Jess had her first surgery to treat the condition when she was 17. When she was 29, her surgeon told her she would need a full replacement.
“My hip was absolutely ruined,” she said. “Walking across a garage forecourt was like climbing Mount Everest for me.”
The recovery process led Jess to take up yoga at Haverhill therapy clinic and, later, zumba at Real Bodies gym in Haverhill.
This is where she started training as a body builder.
Now, Jess has gone from recovering from surgery to taking part in the Miami Pro bodybuilding competition in Wimbledon, which was held on November 23.
“At first I had to take it easy,” she said. “I had to re-learn how to walk. I couldn’t remember how. They set up these two bars and I just sat on the floor.
“In 2013, I went to a boot camp at (sports shop) Sweaty Betty. The teacher has become one of my best friends. I asked her what she did to look so amazing and she said she did weights.”
Jess then returned to Real Bodies in Haverhill where she was able to find a trainer to help her learn how to benefit from weight lifting.
Because of the hip replacement, doctors had suggested that Jess avoided exercises such as running which would put an enormous amount of pressure on the joint.
Weight lifting, however, actually benefits Jess as the added muscle helps to support the joints and lessen the strain on them.
The process of training to be a body builder is arduous and is accompanied by a strict diet.
A typical breakfast may include porridge with almond milk and a couple of eggs (either scrambled or boiled, not fried).
A snack could consist of a yoghurt while, for lunch, chicken with green vegetables and sweet potato is a favourite.

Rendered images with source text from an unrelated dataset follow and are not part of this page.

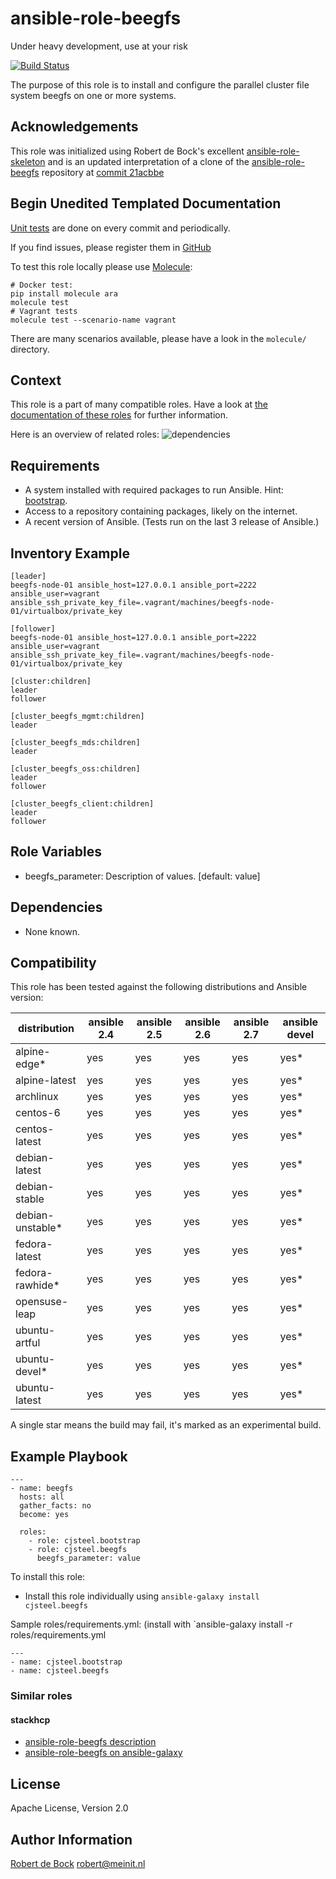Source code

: ansible-role-beegfs
=========

Under heavy development, use at your risk

[![Build Status](https://travis-ci.org/cjsteel/ansible-role-beegfs.svg?branch=master)](https://travis-ci.org/cjsteel/ansible-role-beegfs)

The purpose of this role is to install and configure the parallel cluster file system beegfs on one or more systems.

## Acknowledgements

This role was initialized using Robert de Bock's excellent [ansible-role-skeleton](https://github.com/robertdebock/ansible-role-skeleton) and is an updated interpretation of a clone of the  [ansible-role-beegfs](https://github.com/stackhpc/ansible-role-beegfs) repository at [commit 21acbbe](https://github.com/stackhpc/ansible-role-beegfs/commit/21acbbeced9beeaa7bf16b53ac28dbebbf312b10)

## Begin Unedited Templated Documentation

[Unit tests](https://travis-ci.org/cjsteel/ansible-role-beegfs) are done on every commit and periodically.

If you find issues, please register them in [GitHub](https://github.com/cjsteel/ansible-role-beegfs/issues)

To test this role locally please use [Molecule](https://github.com/metacloud/molecule):
```
# Docker test:
pip install molecule ara
molecule test
# Vagrant tests
molecule test --scenario-name vagrant
```
There are many scenarios available, please have a look in the `molecule/` directory.

Context
--------
This role is a part of many compatible roles. Have a look at [the documentation of these roles](https://cjsteel.github.io/) for further information.

Here is an overview of related roles:
![dependencies](https://raw.githubusercontent.com/cjsteel/drawings/artifacts/beegfs.png "Dependency")

Requirements
------------

- A system installed with required packages to run Ansible. Hint: [bootstrap](https://galaxy.ansible.com/cjsteel/bootstrap).
- Access to a repository containing packages, likely on the internet.
- A recent version of Ansible. (Tests run on the last 3 release of Ansible.)

## Inventory Example

```shell
[leader]
beegfs-node-01 ansible_host=127.0.0.1 ansible_port=2222 ansible_user=vagrant ansible_ssh_private_key_file=.vagrant/machines/beegfs-node-01/virtualbox/private_key

[follower]
beegfs-node-01 ansible_host=127.0.0.1 ansible_port=2222 ansible_user=vagrant ansible_ssh_private_key_file=.vagrant/machines/beegfs-node-01/virtualbox/private_key

[cluster:children]
leader
follower

[cluster_beegfs_mgmt:children]
leader

[cluster_beegfs_mds:children]
leader

[cluster_beegfs_oss:children]
leader
follower

[cluster_beegfs_client:children]
leader
follower
```



Role Variables
--------------

- beegfs_parameter: Description of values. [default: value]

Dependencies
------------

- None known.

Compatibility
-------------

This role has been tested against the following distributions and Ansible version:

|distribution|ansible 2.4|ansible 2.5|ansible 2.6|ansible 2.7|ansible devel|
|------------|-----------|-----------|-----------|-----------|-------------|
|alpine-edge*|yes|yes|yes|yes|yes*|
|alpine-latest|yes|yes|yes|yes|yes*|
|archlinux|yes|yes|yes|yes|yes*|
|centos-6|yes|yes|yes|yes|yes*|
|centos-latest|yes|yes|yes|yes|yes*|
|debian-latest|yes|yes|yes|yes|yes*|
|debian-stable|yes|yes|yes|yes|yes*|
|debian-unstable*|yes|yes|yes|yes|yes*|
|fedora-latest|yes|yes|yes|yes|yes*|
|fedora-rawhide*|yes|yes|yes|yes|yes*|
|opensuse-leap|yes|yes|yes|yes|yes*|
|ubuntu-artful|yes|yes|yes|yes|yes*|
|ubuntu-devel*|yes|yes|yes|yes|yes*|
|ubuntu-latest|yes|yes|yes|yes|yes*|

A single star means the build may fail, it's marked as an experimental build.

Example Playbook
----------------

```
---
- name: beegfs
  hosts: all
  gather_facts: no
  become: yes

  roles:
    - role: cjsteel.bootstrap
    - role: cjsteel.beegfs
      beegfs_parameter: value
```

To install this role:
- Install this role individually using `ansible-galaxy install cjsteel.beegfs`

Sample roles/requirements.yml: (install with `ansible-galaxy install -r roles/requirements.yml
```
---
- name: cjsteel.bootstrap
- name: cjsteel.beegfs
```

### Similar roles

#### stackhcp

- [ansible-role-beegfs description](https://www.stackhpc.com/ansible-role-beegfs.html)
- [ansible-role-beegfs on ansible-galaxy](https://galaxy.ansible.com/stackhpc/beegfs)

License
-------

Apache License, Version 2.0

Author Information
------------------

[Robert de Bock](https://robertdebock.nl/) <robert@meinit.nl>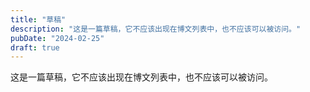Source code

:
 ```yaml
---
title: "草稿"
description: "这是一篇草稿，它不应该出现在博文列表中，也不应该可以被访问。"
pubDate: "2024-02-25"
draft: true
---
```


这是一篇草稿，它不应该出现在博文列表中，也不应该可以被访问。
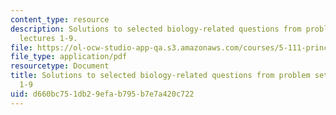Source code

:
 ```yaml
---
content_type: resource
description: Solutions to selected biology-related questions from problem sets for
  lectures 1-9.
file: https://ol-ocw-studio-app-qa.s3.amazonaws.com/courses/5-111-principles-of-chemical-science-fall-2008/d660bc751db29efab795b7e7a420c722_L1to9Bio_Key.pdf
file_type: application/pdf
resourcetype: Document
title: Solutions to selected biology-related questions from problem sets for lectures
  1-9
uid: d660bc75-1db2-9efa-b795-b7e7a420c722
---
```

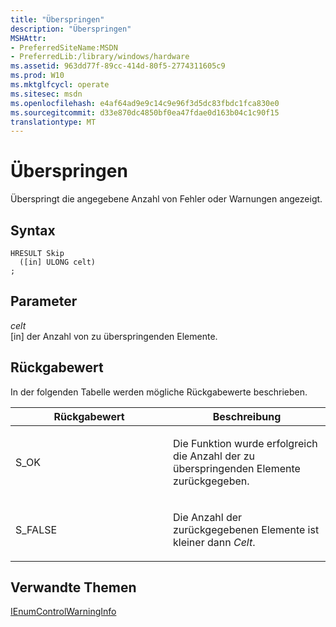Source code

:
 ```yaml
---
title: "Überspringen"
description: "Überspringen"
MSHAttr:
- PreferredSiteName:MSDN
- PreferredLib:/library/windows/hardware
ms.assetid: 963dd77f-89cc-414d-80f5-2774311605c9
ms.prod: W10
ms.mktglfcycl: operate
ms.sitesec: msdn
ms.openlocfilehash: e4af64ad9e9c14c9e96f3d5dc83fbdc1fca830e0
ms.sourcegitcommit: d33e870dc4850bf0ea47fdae0d163b04c1c90f15
translationtype: MT
---
```

# <a name="skip"></a>Überspringen


Überspringt die angegebene Anzahl von Fehler oder Warnungen angezeigt.

## <a name="syntax"></a>Syntax


``` syntax
HRESULT Skip
  ([in] ULONG celt)
;
```

## <a name="parameters"></a>Parameter


<a href="" id="celt"></a>*celt*  
\[in\] der Anzahl von zu überspringenden Elemente.

## <a name="return-value"></a>Rückgabewert


In der folgenden Tabelle werden mögliche Rückgabewerte beschrieben.

<table>
<colgroup>
<col width="50%" />
<col width="50%" />
</colgroup>
<thead>
<tr class="header">
<th>Rückgabewert</th>
<th>Beschreibung</th>
</tr>
</thead>
<tbody>
<tr class="odd">
<td><p>S_OK</p></td>
<td><p>Die Funktion wurde erfolgreich die Anzahl der zu überspringenden Elemente zurückgegeben.</p></td>
</tr>
<tr class="even">
<td><p>S_FALSE</p></td>
<td><p>Die Anzahl der zurückgegebenen Elemente ist kleiner dann <em>Celt</em>.</p></td>
</tr>
</tbody>
</table>

 

## <a name="related-topics"></a>Verwandte Themen


[IEnumControlWarningInfo](ienumcontrolwarninginfo.md)

 

 







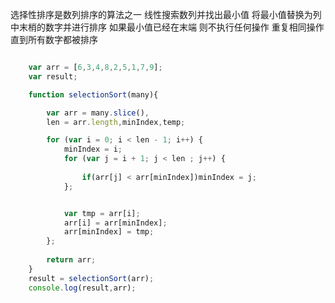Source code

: 选择性排序是数列排序的算法之一
线性搜索数列并找出最小值
将最小值替换为列中末梢的数字并进行排序
如果最小值已经在末端 则不执行任何操作
重复相同操作 直到所有数字都被排序

``` javascript

	var arr = [6,3,4,8,2,5,1,7,9];
	var result;

	function selectionSort(many){

		var arr = many.slice(),
		len = arr.length,minIndex,temp;

		for (var i = 0; i < len - 1; i++) {
			minIndex = i;
			for (var j = i + 1; j < len ; j++) {
			
				if(arr[j] < arr[minIndex])minIndex = j;
			};


			var tmp = arr[i];
			arr[i] = arr[minIndex];
			arr[minIndex] = tmp;
		};
		
		return arr;
	}
	result = selectionSort(arr);
	console.log(result,arr);

```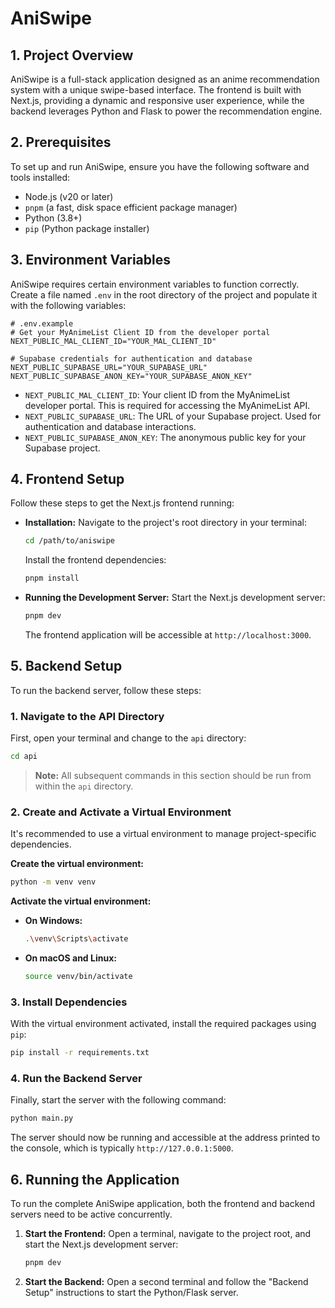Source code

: # AniSwipe

## 1. Project Overview
AniSwipe is a full-stack application designed as an anime recommendation system with a unique swipe-based interface. The frontend is built with Next.js, providing a dynamic and responsive user experience, while the backend leverages Python and Flask to power the recommendation engine.

## 2. Prerequisites
To set up and run AniSwipe, ensure you have the following software and tools installed:

*   Node.js (v20 or later)
*   `pnpm` (a fast, disk space efficient package manager)
*   Python (3.8+)
*   `pip` (Python package installer)

## 3. Environment Variables
AniSwipe requires certain environment variables to function correctly. Create a file named `.env` in the root directory of the project and populate it with the following variables:

```env
# .env.example
# Get your MyAnimeList Client ID from the developer portal
NEXT_PUBLIC_MAL_CLIENT_ID="YOUR_MAL_CLIENT_ID"

# Supabase credentials for authentication and database
NEXT_PUBLIC_SUPABASE_URL="YOUR_SUPABASE_URL"
NEXT_PUBLIC_SUPABASE_ANON_KEY="YOUR_SUPABASE_ANON_KEY"
```

*   `NEXT_PUBLIC_MAL_CLIENT_ID`: Your client ID from the MyAnimeList developer portal. This is required for accessing the MyAnimeList API.
*   `NEXT_PUBLIC_SUPABASE_URL`: The URL of your Supabase project. Used for authentication and database interactions.
*   `NEXT_PUBLIC_SUPABASE_ANON_KEY`: The anonymous public key for your Supabase project.

## 4. Frontend Setup
Follow these steps to get the Next.js frontend running:

*   **Installation:**
    Navigate to the project's root directory in your terminal:
    ```bash
    cd /path/to/aniswipe
    ```
    Install the frontend dependencies:
    ```bash
    pnpm install
    ```
*   **Running the Development Server:**
    Start the Next.js development server:
    ```bash
    pnpm dev
    ```
    The frontend application will be accessible at `http://localhost:3000`.

## 5. Backend Setup

To run the backend server, follow these steps:

### 1. Navigate to the API Directory

First, open your terminal and change to the `api` directory:

```bash
cd api
```

> **Note:** All subsequent commands in this section should be run from within the `api` directory.

### 2. Create and Activate a Virtual Environment

It's recommended to use a virtual environment to manage project-specific dependencies.

**Create the virtual environment:**

```bash
python -m venv venv
```

**Activate the virtual environment:**

*   **On Windows:**

    ```bash
    .\venv\Scripts\activate
    ```

*   **On macOS and Linux:**

    ```bash
    source venv/bin/activate
    ```

### 3. Install Dependencies

With the virtual environment activated, install the required packages using `pip`:

```bash
pip install -r requirements.txt
```

### 4. Run the Backend Server

Finally, start the server with the following command:

```bash
python main.py
```

The server should now be running and accessible at the address printed to the console, which is typically `http://127.0.0.1:5000`.

## 6. Running the Application

To run the complete AniSwipe application, both the frontend and backend servers need to be active concurrently.

1.  **Start the Frontend:**
    Open a terminal, navigate to the project root, and start the Next.js development server:
    ```bash
    pnpm dev
    ```

2.  **Start the Backend:**
    Open a second terminal and follow the "Backend Setup" instructions to start the Python/Flask server.
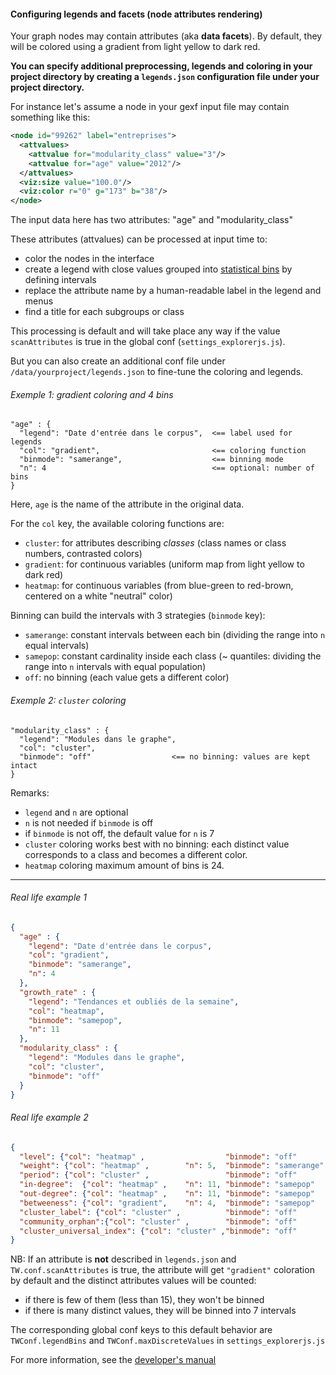 #### Configuring legends and facets (node attributes rendering)

Your graph nodes may contain attributes (aka **data facets**). By default, they will be colored using a gradient from light yellow to dark red.

**You can specify additional preprocessing, legends and coloring in your project directory by creating a `legends.json` configuration file under your project directory.**

For instance let's assume a node in your gexf input file may contain something like this:
```xml
<node id="99262" label="entreprises">
  <attvalues>
    <attvalue for="modularity_class" value="3"/>
    <attvalue for="age" value="2012"/>
  </attvalues>
  <viz:size value="100.0"/>
  <viz:color r="0" g="173" b="38"/>
</node>
```
The input data here has two attributes: "age" and "modularity_class"

These attributes (attvalues) can be processed at input time to:
  - color the nodes in the interface
  - create a legend with close values grouped into [statistical bins](https://en.wikipedia.org/wiki/Data_binning) by defining intervals
  - replace the attribute name by a human-readable label in the legend and menus
  - find a title for each subgroups or class

This processing is default and will take place any way if the value `scanAttributes` is true in the global conf (`settings_explorerjs.js`).

But you can also create an additional conf file under `/data/yourproject/legends.json` to fine-tune the coloring and legends.

###### Exemple 1: gradient coloring and 4 bins
```
"age" : {
  "legend": "Date d'entrée dans le corpus",  <== label used for legends
  "col": "gradient",                         <== coloring function
  "binmode": "samerange",                    <== binning mode
  "n": 4                                     <== optional: number of bins
}
```

Here, `age` is the name of the attribute in the original data.

For the `col` key, the available coloring functions are:
  - `cluster`: for attributes describing *classes* (class names or class numbers, contrasted colors)
  - `gradient`: for continuous variables (uniform map from light yellow to dark red)
  - `heatmap`: for continuous variables (from blue-green to red-brown, centered on a white "neutral" color)

Binning can build the intervals with 3 strategies (`binmode` key):
  - `samerange`: constant intervals between each bin (dividing the range into `n` equal intervals)
  - `samepop`: constant cardinality inside each class (~ quantiles: dividing the range into `n` intervals with equal population)
  - `off`: no binning (each value gets a different color)

###### Exemple 2: `cluster` coloring
```
"modularity_class" : {
  "legend": "Modules dans le graphe",
  "col": "cluster",
  "binmode": "off"                  <== no binning: values are kept intact
}
```
Remarks:
  - `legend` and `n` are optional
  - `n` is not needed if `binmode` is off
  - if `binmode` is not off, the default value for `n` is 7
  - `cluster` coloring works best with no binning: each distinct value corresponds to a class and becomes a different color.
  - `heatmap` coloring maximum amount of bins is 24.


-----------------------------------------------------

###### Real life example 1
```json
{
  "age" : {
    "legend": "Date d'entrée dans le corpus",
    "col": "gradient",
    "binmode": "samerange",
    "n": 4
  },
  "growth_rate" : {
    "legend": "Tendances et oubliés de la semaine",
    "col": "heatmap",
    "binmode": "samepop",
    "n": 11
  },
  "modularity_class" : {
    "legend": "Modules dans le graphe",
    "col": "cluster",
    "binmode": "off"
  }
}
```

###### Real life example 2
```json
{
  "level": {"col": "heatmap" ,                  "binmode": "off"        },
  "weight": {"col": "heatmap" ,        "n": 5,  "binmode": "samerange"  },
  "period": {"col": "cluster" ,                 "binmode": "off"        },
  "in-degree":  {"col": "heatmap" ,    "n": 11, "binmode": "samepop"    },
  "out-degree": {"col": "heatmap" ,    "n": 11, "binmode": "samepop"    },
  "betweeness": {"col": "gradient",    "n": 4,  "binmode": "samepop"    },
  "cluster_label": {"col": "cluster" ,          "binmode": "off"        },
  "community_orphan":{"col": "cluster" ,        "binmode": "off"        },
  "cluster_universal_index": {"col": "cluster" ,"binmode": "off"        }
}
```

NB: If an attribute is **not** described in `legends.json` and `TW.conf.scanAttributes` is true, the attribute will get `"gradient"` coloration by default and the distinct attributes values will be counted:
  - if there is few of them (less than 15), they won't be binned
  - if there is many distinct values, they will be binned into 7 intervals

The corresponding global conf keys to this default behavior are `TWConf.legendBins` and `TWConf.maxDiscreteValues` in `settings_explorerjs.js`

For more information, see the [developer's manual](https://github.com/moma/ProjectExplorer/blob/master/00.DOCUMENTATION/C-advanced/developer_manual.md#exposed-facets-indices)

For dinner, a typical meal would be beef with vegetables and rice.
Protein shakes are consumed after work-outs and multi- vitamins and fish oils are taken throughout the day.
“I’m a very goal-oriented person,” said Jess. “I always need something to work towards. I train five or six days a week, concentrating on different body parts, legs, glutes.
“At the beginning, I did get pains in my hips but now it feels amazing. I feel like a new woman.”
The new hip is ceramic and could last for 20 years before needing to be replaced again. Regular exercise and visits to the chiropractor help in the recovery process.
Despite failing to place in this year’s Miami Pro competition, Jess intends to keep training and to take part in more contests in the future. She’d even encourage others to take up the sport.
“I’m such a determined and focussed person,” she said. “As long as you have got focus and determination, it’s a great thing to do. You can’t do it half-arsed.
“My advice is to go for it. Don’t be afraid to get involved.
“Make sure you’ve got a good support network of family, friends and people who will be there at the end of a difficult day of training.
“It’s really important to take care of your body when you exercise.
“It’s important to look after your health.”